[Exercise directions] Where an entry contains an image, skip the image and print the rest exactly.

[Dataset entries]
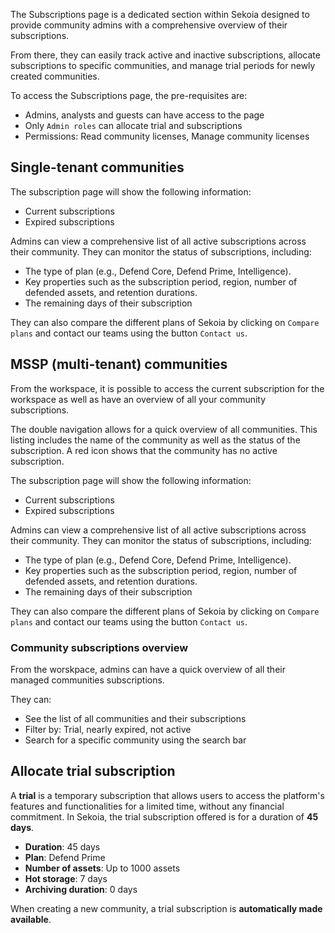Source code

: The Subscriptions page is a dedicated section within Sekoia designed to provide community admins with a comprehensive overview of their subscriptions. 

From there, they can easily track active and inactive subscriptions, allocate subscriptions to specific communities, and manage trial periods for newly created communities. 

To access the Subscriptions page, the pre-requisites are:

- Admins, analysts and guests can have access to the page
- Only `Admin roles` can allocate trial and subscriptions 
- Permissions: Read community licenses, Manage community licenses

## Single-tenant communities

The subscription page will show the following information:

- Current subscriptions
- Expired subscriptions

Admins can view a comprehensive list of all active subscriptions across their community. They can monitor the status of subscriptions, including:

- The type of plan (e.g., Defend Core, Defend Prime, Intelligence).
- Key properties such as the subscription period, region, number of defended assets, and retention durations.
- The remaining days of their subscription

They can also compare the different plans of Sekoia by clicking on `Compare plans` and contact our teams using the button `Contact us`.

## MSSP (multi-tenant) communities

From the workspace, it is possible to access the current subscription for the workspace as well as have an overview of all your community subscriptions. 

The double navigation allows for a quick overview of all communities. This listing includes the name of the community as well as the status of the subscription. A red icon shows that the community has no active subscription. 

The subscription page will show the following information:

- Current subscriptions
- Expired subscriptions

Admins can view a comprehensive list of all active subscriptions across their community. They can monitor the status of subscriptions, including:

- The type of plan (e.g., Defend Core, Defend Prime, Intelligence).
- Key properties such as the subscription period, region, number of defended assets, and retention durations.
- The remaining days of their subscription

They can also compare the different plans of Sekoia by clicking on `Compare plans` and contact our teams using the button `Contact us`.

### Community subscriptions overview

From the worskpace, admins can have a quick overview of all their managed communities subscriptions. 

They can: 

- See the list of all communities and their subscriptions
- Filter by: Trial, nearly expired, not active
- Search for a specific community using the search bar

## Allocate trial subscription

A **trial** is a temporary subscription that allows users to access the platform's features and functionalities for a limited time, without any financial commitment. In Sekoia, the trial subscription offered is for a duration of **45 days**.

- **Duration**: 45 days
- **Plan**: Defend Prime
- **Number of assets**: Up to 1000 assets
- **Hot storage**: 7 days
- **Archiving duration**: 0 days

When creating a new community, a trial subscription is **automatically made available**.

[Solution below]
Source code

: The Subscriptions page is a dedicated section within Sekoia designed to provide community admins with a comprehensive overview of their subscriptions. 

From there, they can easily track active and inactive subscriptions, allocate subscriptions to specific communities, and manage trial periods for newly created communities. 

To access the Subscriptions page, the pre-requisites are:

- Admins, analysts and guests can have access to the page
- Only `Admin roles` can allocate trial and subscriptions 
- Permissions: Read community licenses, Manage community licenses

## Single-tenant communities

The subscription page will show the following information:

- Current subscriptions
- Expired subscriptions

Admins can view a comprehensive list of all active subscriptions across their community. They can monitor the status of subscriptions, including:

- The type of plan (e.g., Defend Core, Defend Prime, Intelligence).
- Key properties such as the subscription period, region, number of defended assets, and retention durations.
- The remaining days of their subscription

They can also compare the different plans of Sekoia by clicking on `Compare plans` and contact our teams using the button `Contact us`.

## MSSP (multi-tenant) communities

From the workspace, it is possible to access the current subscription for the workspace as well as have an overview of all your community subscriptions. 

The double navigation allows for a quick overview of all communities. This listing includes the name of the community as well as the status of the subscription. A red icon shows that the community has no active subscription. 

The subscription page will show the following information:

- Current subscriptions
- Expired subscriptions

Admins can view a comprehensive list of all active subscriptions across their community. They can monitor the status of subscriptions, including:

- The type of plan (e.g., Defend Core, Defend Prime, Intelligence).
- Key properties such as the subscription period, region, number of defended assets, and retention durations.
- The remaining days of their subscription

They can also compare the different plans of Sekoia by clicking on `Compare plans` and contact our teams using the button `Contact us`.

### Community subscriptions overview

From the worskpace, admins can have a quick overview of all their managed communities subscriptions. 

They can: 

- See the list of all communities and their subscriptions
- Filter by: Trial, nearly expired, not active
- Search for a specific community using the search bar

## Allocate trial subscription

A **trial** is a temporary subscription that allows users to access the platform's features and functionalities for a limited time, without any financial commitment. In Sekoia, the trial subscription offered is for a duration of **45 days**.

- **Duration**: 45 days
- **Plan**: Defend Prime
- **Number of assets**: Up to 1000 assets
- **Hot storage**: 7 days
- **Archiving duration**: 0 days

When creating a new community, a trial subscription is **automatically made available**.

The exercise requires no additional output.